*** Block opens ***
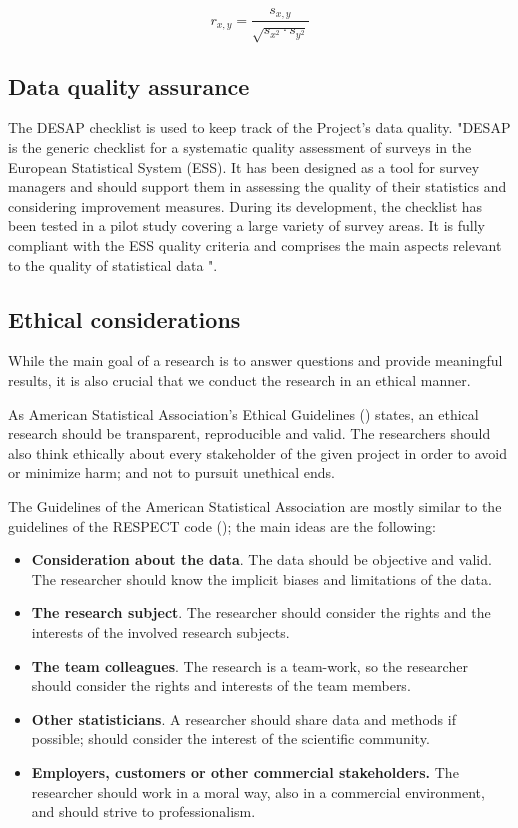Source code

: \documentclass[12pt,a4paper,paper=a4,oneside,titlepage,pdftex]{scrartcl}
\begin{document}
\begin{equation}
r_{x,y} = \frac{s_{x,y}}{\sqrt{s_{x^2} \cdot s_{y^2}}}
\label{eq:correlation}
\end{equation}

\subsection{Data quality assurance}
The DESAP checklist is used to keep track of the Project's data quality. "DESAP  is  the  generic  checklist  for  a  systematic  quality  assessment  of  surveys  in  the  European Statistical  System  (ESS).  It  has  been  designed  as  a  tool  for  survey  managers  and  should  support them  in  assessing  the  quality  of  their  statistics  and  considering  improvement  measures.  During  its development, the checklist has been tested in a pilot study covering a large variety of survey areas. It is fully compliant with the ESS quality criteria and comprises the main aspects relevant to the quality of  statistical  data \citep{desap2019}".

\subsection{Ethical considerations} 
While the main goal of a research is to answer questions and provide meaningful results, it is also crucial that we conduct the research in an ethical manner. 

As American Statistical Association’s Ethical Guidelines (\citep{asa}) states, an ethical research should be transparent, reproducible and valid. The researchers should also think ethically about every stakeholder of the given project in order to avoid or minimize harm; and not to pursuit unethical ends. 

The Guidelines of the American Statistical Association are mostly similar to the guidelines of the RESPECT code (\citep{respect}); the main ideas are the following:

\begin{itemize}
	\item \textbf{Consideration about the data}. The data should be objective and valid. The researcher should know the implicit biases and limitations of the data.
	\item \textbf{The research subject}. The researcher should consider the rights and the interests of the involved research subjects.
	\item \textbf{The team colleagues}. The research is a team-work, so the researcher should consider the rights and interests of the team members.
	\item \textbf{Other statisticians}. A researcher should share data and methods if possible; should consider the interest of the scientific community.
	\item \textbf{Employers, customers or other commercial stakeholders.} The researcher should work in a moral way, also in a commercial environment, and should strive to professionalism.
\end{itemize}
\end{document}
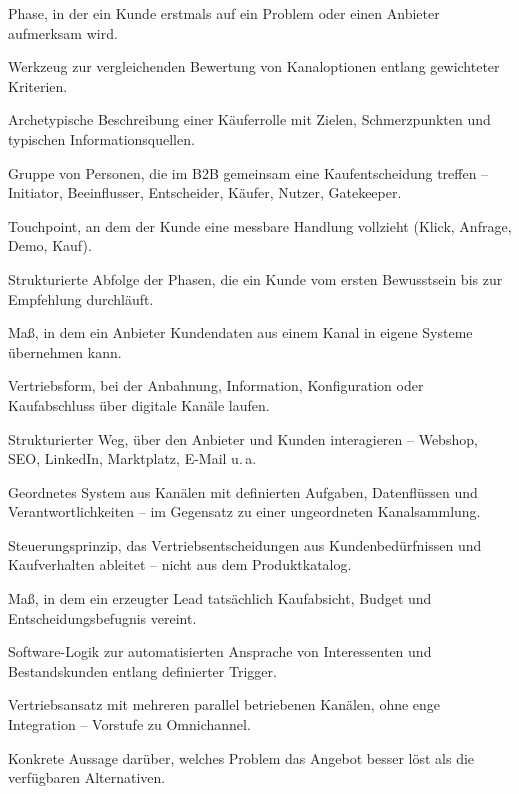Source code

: \documentclass[11pt,a4paper,oneside]{article}
\begin{document}
\begin{description}[style=nextline,leftmargin=0pt,labelindent=0pt,itemsep=4pt]
  \item[Awareness] Phase, in der ein Kunde erstmals auf ein Problem oder einen Anbieter aufmerksam wird.
  \item[Bewertungsmatrix] Werkzeug zur vergleichenden Bewertung von Kanaloptionen entlang gewichteter Kriterien.
  \item[Buyer Persona] Archetypische Beschreibung einer Käuferrolle mit Zielen, Schmerzpunkten und typischen Informationsquellen.
  \item[Buying Center] Gruppe von Personen, die im B2B gemeinsam eine Kaufentscheidung treffen -- Initiator, Beeinflusser, Entscheider, Käufer, Nutzer, Gatekeeper.
  \item[Conversion-Punkt] Touchpoint, an dem der Kunde eine messbare Handlung vollzieht (Klick, Anfrage, Demo, Kauf).
  \item[Customer Journey] Strukturierte Abfolge der Phasen, die ein Kunde vom ersten Bewusstsein bis zur Empfehlung durchläuft.
  \item[Datenzugang] Maß, in dem ein Anbieter Kundendaten aus einem Kanal in eigene Systeme übernehmen kann.
  \item[Digitaler Vertrieb] Vertriebsform, bei der Anbahnung, Information, Konfiguration oder Kaufabschluss über digitale Kanäle laufen.
  \item[Kanal] Strukturierter Weg, über den Anbieter und Kunden interagieren -- Webshop, SEO, LinkedIn, Marktplatz, E-Mail u.\,a.
  \item[Kanalarchitektur] Geordnetes System aus Kanälen mit definierten Aufgaben, Datenflüssen und Verantwortlichkeiten -- im Gegensatz zu einer ungeordneten Kanalsammlung.
  \item[Kundenzentrierung] Steuerungsprinzip, das Vertriebsentscheidungen aus Kundenbedürfnissen und Kaufverhalten ableitet -- nicht aus dem Produktkatalog.
  \item[Leadqualität] Maß, in dem ein erzeugter Lead tatsächlich Kaufabsicht, Budget und Entscheidungsbefugnis vereint.
  \item[Marketing Automation] Software-Logik zur automatisierten Ansprache von Interessenten und Bestandskunden entlang definierter Trigger.
  \item[Multichannel] Vertriebsansatz mit mehreren parallel betriebenen Kanälen, ohne enge Integration -- Vorstufe zu Omnichannel.
  \item[Nutzenversprechen] Konkrete Aussage darüber, welches Problem das Angebot besser löst als die verfügbaren Alternativen.

\end{description}
\end{document}
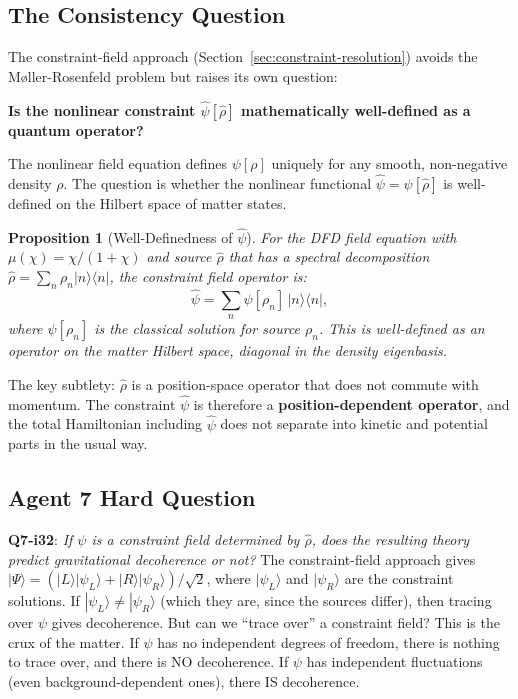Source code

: \documentclass[11pt,a4paper]{article}
\newtheorem{proposition}{Proposition}
\begin{document}
\subsection{The Consistency Question}
\label{sec:consistency}

The constraint-field approach (Section~\ref{sec:constraint-resolution}) avoids the M\o ller-Rosenfeld problem but raises its own question:

\textbf{Is the nonlinear constraint $\hat\psi[\hat\rho]$ mathematically well-defined as a quantum operator?}

The nonlinear field equation defines $\psi[\rho]$ uniquely for any smooth, non-negative density $\rho$. The question is whether the nonlinear functional $\hat\psi = \psi[\hat\rho]$ is well-defined on the Hilbert space of matter states.

\begin{proposition}[Well-Definedness of $\hat\psi$]
For the DFD field equation with $\mu(\chi) = \chi/(1+\chi)$ and source $\hat\rho$ that has a spectral decomposition $\hat\rho = \sum_n \rho_n |n\rangle\langle n|$, the constraint field operator is:
\begin{equation}
\hat\psi = \sum_n \psi[\rho_n]\,|n\rangle\langle n|,
\end{equation}
where $\psi[\rho_n]$ is the classical solution for source $\rho_n$. This is well-defined as an operator on the matter Hilbert space, diagonal in the density eigenbasis.
\end{proposition}

The key subtlety: $\hat\rho$ is a position-space operator that does not commute with momentum. The constraint $\hat\psi$ is therefore a \textbf{position-dependent operator}, and the total Hamiltonian including $\hat\psi$ does not separate into kinetic and potential parts in the usual way.

\subsection{Agent 7 Hard Question}

\textbf{Q7-i32}: \emph{If $\psi$ is a constraint field determined by $\hat\rho$, does the resulting theory predict gravitational decoherence or not?} The constraint-field approach gives $|\Psi\rangle = (|L\rangle|\psi_L\rangle + |R\rangle|\psi_R\rangle)/\sqrt{2}$, where $|\psi_L\rangle$ and $|\psi_R\rangle$ are the constraint solutions. If $|\psi_L\rangle \neq |\psi_R\rangle$ (which they are, since the sources differ), then tracing over $\psi$ gives decoherence. But can we ``trace over'' a constraint field? This is the crux of the matter. If $\psi$ has no independent degrees of freedom, there is nothing to trace over, and there is NO decoherence. If $\psi$ has independent fluctuations (even background-dependent ones), there IS decoherence.
\end{document}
*** Block closes ***
Aim of the exercise:
The lines you need are those with the word "Association"; list them from the entries.

Finished exercise:
As American Statistical Association’s Ethical Guidelines (\citep{asa}) states, an ethical research should be transparent, reproducible and valid. The researchers should also think ethically about every stakeholder of the given project in order to avoid or minimize harm; and not to pursuit unethical ends. 
The Guidelines of the American Statistical Association are mostly similar to the guidelines of the RESPECT code (\citep{respect}); the main ideas are the following:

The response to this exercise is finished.